Sarà un caso, ma da ieri l’Istat ha deciso di comunicare anche la media mensile rispetto ai tre mesi precedenti “per offrire ai lettori andamenti che risentono meno della variabilità che si osserva a breve termine”.
Tradotto: cerchiamo di fare un po’ di chiarezza vista la confusione regnante. Risultato? “Nel trimestre, l’occupazione è rimasta sostanzialmente stabile”, cioè non è cresciuta, a dispetto gli annunci.
Se non è una risposta al governo, poco ci manca. Tanto più che pochi minuti dopo, l’Istituto di statistica ha diramato alle agenzie una curiosa precisazione, quasi a compensare lo sgarbo: “A calare è solo l’occupazione femminile”. Che peraltro langue da oltre due anni.
Al di là dell’Istat, però, sono proprio i numeri resi noti ieri da Poletti a fare chiarezza.
Dai dati, infatti, emerge che l’aumento dei contratti a tempo indeterminato di gennaio e febbraio è dovuto essenzialmente alle stabilizzazioni di rapporti di lavoro già in essere, e a un “effetto rimbalzo”, visto che negli ultimi tre mesi del 2014 le attivazioni avevano subito un brusco calo (passando da circa 117 mila a poco più di 88 mila).
In pratica, le aziende hanno aspettato il nuovo anno per assumere, proprio per accaparrarsi i generosi incentivi previsti a partire da gennaio. Non solo.
Nei primi due mesi del 2015 insieme alle “attivazioni”, sono cresciute anche le “cessazioni” di contratti stabili: dai 243 mila licenziamenti del 2014, ai 257 mila di gennaio-febbraio di quest’anno.
Era già successo nel dicembre scorso, quando Poletti venne smentito a stretto giro dal suo dicastero: aveva anticipato i dati delle comunicazioni obbligatorie del terzo trimestre 2014, da cui si evinceva “un incremento di 400 mila unità ”, guardandosi bene dallo specificare che quelli “cancellati” erano però 483 mila.

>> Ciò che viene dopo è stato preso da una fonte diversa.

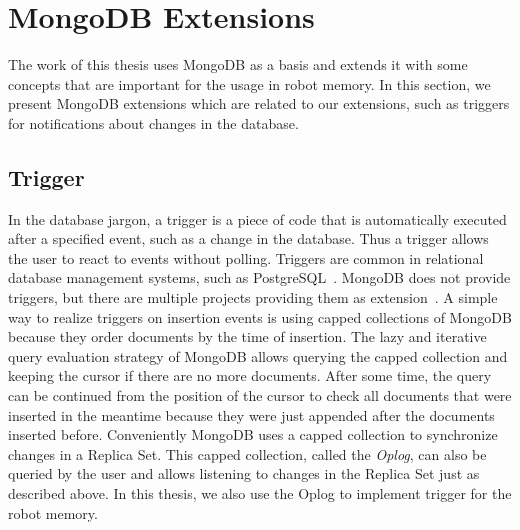 \section{MongoDB Extensions}
\label{sec:mongodb-extensions}
The work of this thesis uses MongoDB as a basis and extends it with
some concepts that are important for the usage in robot memory. In
this section, we present MongoDB extensions which are related to our
extensions, such as triggers for notifications about changes
in the database.

\subsection{Trigger}
\label{sec:mongodb-trigger}
In the database jargon, a trigger is a piece of code that is
automatically executed after a specified event, such as a change in
the database. Thus a trigger allows the user to react to events
without polling. Triggers are common in relational database management
systems, such as PostgreSQL~\cite{postgresql}. MongoDB does not
provide triggers, but there are multiple projects providing them as
extension~\cite{mongodb-trigger}. A simple way to realize
triggers on insertion events is using capped collections of MongoDB
because they order documents by the time of
insertion. The lazy and
iterative query evaluation strategy of MongoDB allows querying the
capped collection and keeping the cursor if there are no more
documents. After some time, the query can be continued from the
position of the cursor to check all documents that were inserted in the
meantime because they were just appended after the documents inserted
before. Conveniently MongoDB uses a capped collection to synchronize
changes in a Replica Set. This capped collection, called the
\emph{Oplog}, can also be queried by the user and allows listening to
changes in the Replica Set just as described above. In this thesis, we
also use the Oplog to implement trigger for the robot memory.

Ieri, seppure in misura minore, è avvenuta la stessa cosa.
Il ministero, poi, non ha voluto diffondere anche i dati di marzo 2014.
Non è un dettaglio da poco: stando ai numeri, in quel mese le attivazioni “stabili” dovrebbero essere state almeno 200 mila, e questo ridimensiona non poco le uscite di Poletti.
Se venisse considerato l’intero trimestre, infatti, probabilmente i “79 mila contratti a tempo indeterminato in più rispetto al 2014” rivendicati dal ministro del Lavoro sarebbero molti meno. Tanto più che l’altra faccia della medaglia è rappresentata dall’aumento dei contratti precari (circa 54 mila unità ), dal calo di quelli di apprendistato (da 34 mila del 2014 ai 33 mila di gennaio-febbraio 2015, mentre quelli “cancellati” sono più di tremila), su cui il governo aveva puntato molto: dovevano essere il cuore della “Garanzia giovani” (il cui flop è ormai conclamato) e invece vengono divorati dalla corsa agli incentivi.
Ieri, Poletti ha spiegato che questi numeri “non smentiscono il consolidamento della ripresa”. Secondo la leader della Cgil Susanna Camusso invece, “in queste settimane abbiamo assistito a una nauseante propaganda su dati parziali e inconsistenti, ma il lavoro non c’è”.
Con fatturato e produzione industriale fermi, non potrebbe essere altrimenti.